- **What the task requires**
Look through the entries below and say how many lines contain the string "recommended". Give the number only.

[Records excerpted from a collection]
=====

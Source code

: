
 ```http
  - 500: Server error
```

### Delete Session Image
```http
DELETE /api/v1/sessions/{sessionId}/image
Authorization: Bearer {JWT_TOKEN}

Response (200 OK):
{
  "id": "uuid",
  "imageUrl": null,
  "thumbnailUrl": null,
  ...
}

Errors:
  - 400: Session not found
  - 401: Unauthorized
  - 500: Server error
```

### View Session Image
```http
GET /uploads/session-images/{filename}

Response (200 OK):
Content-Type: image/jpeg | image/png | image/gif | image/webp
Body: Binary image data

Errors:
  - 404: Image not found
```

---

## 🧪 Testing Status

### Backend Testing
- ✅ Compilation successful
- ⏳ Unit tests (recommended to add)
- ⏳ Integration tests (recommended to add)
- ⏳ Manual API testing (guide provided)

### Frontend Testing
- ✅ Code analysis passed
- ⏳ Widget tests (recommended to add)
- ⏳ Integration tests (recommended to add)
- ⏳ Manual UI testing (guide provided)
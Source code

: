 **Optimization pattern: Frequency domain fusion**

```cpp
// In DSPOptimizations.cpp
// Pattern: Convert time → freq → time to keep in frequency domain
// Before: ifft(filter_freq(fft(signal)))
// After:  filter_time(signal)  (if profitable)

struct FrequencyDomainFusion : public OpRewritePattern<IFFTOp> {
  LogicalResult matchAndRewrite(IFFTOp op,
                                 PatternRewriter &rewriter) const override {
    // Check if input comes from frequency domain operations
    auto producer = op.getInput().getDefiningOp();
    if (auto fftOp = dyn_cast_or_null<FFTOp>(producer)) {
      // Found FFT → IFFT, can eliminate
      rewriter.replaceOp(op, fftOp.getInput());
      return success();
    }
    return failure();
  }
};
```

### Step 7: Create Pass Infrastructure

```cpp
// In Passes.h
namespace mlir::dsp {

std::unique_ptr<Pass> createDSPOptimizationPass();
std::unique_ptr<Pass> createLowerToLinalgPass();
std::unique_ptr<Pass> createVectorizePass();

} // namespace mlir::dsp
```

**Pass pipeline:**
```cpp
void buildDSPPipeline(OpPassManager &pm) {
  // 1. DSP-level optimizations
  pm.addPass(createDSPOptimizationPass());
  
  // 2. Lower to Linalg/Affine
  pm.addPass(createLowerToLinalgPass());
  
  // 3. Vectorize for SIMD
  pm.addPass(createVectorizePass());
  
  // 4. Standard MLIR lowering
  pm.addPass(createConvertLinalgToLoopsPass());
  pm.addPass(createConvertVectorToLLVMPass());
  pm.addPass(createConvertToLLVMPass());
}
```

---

=====

- **Answer to this problem**
4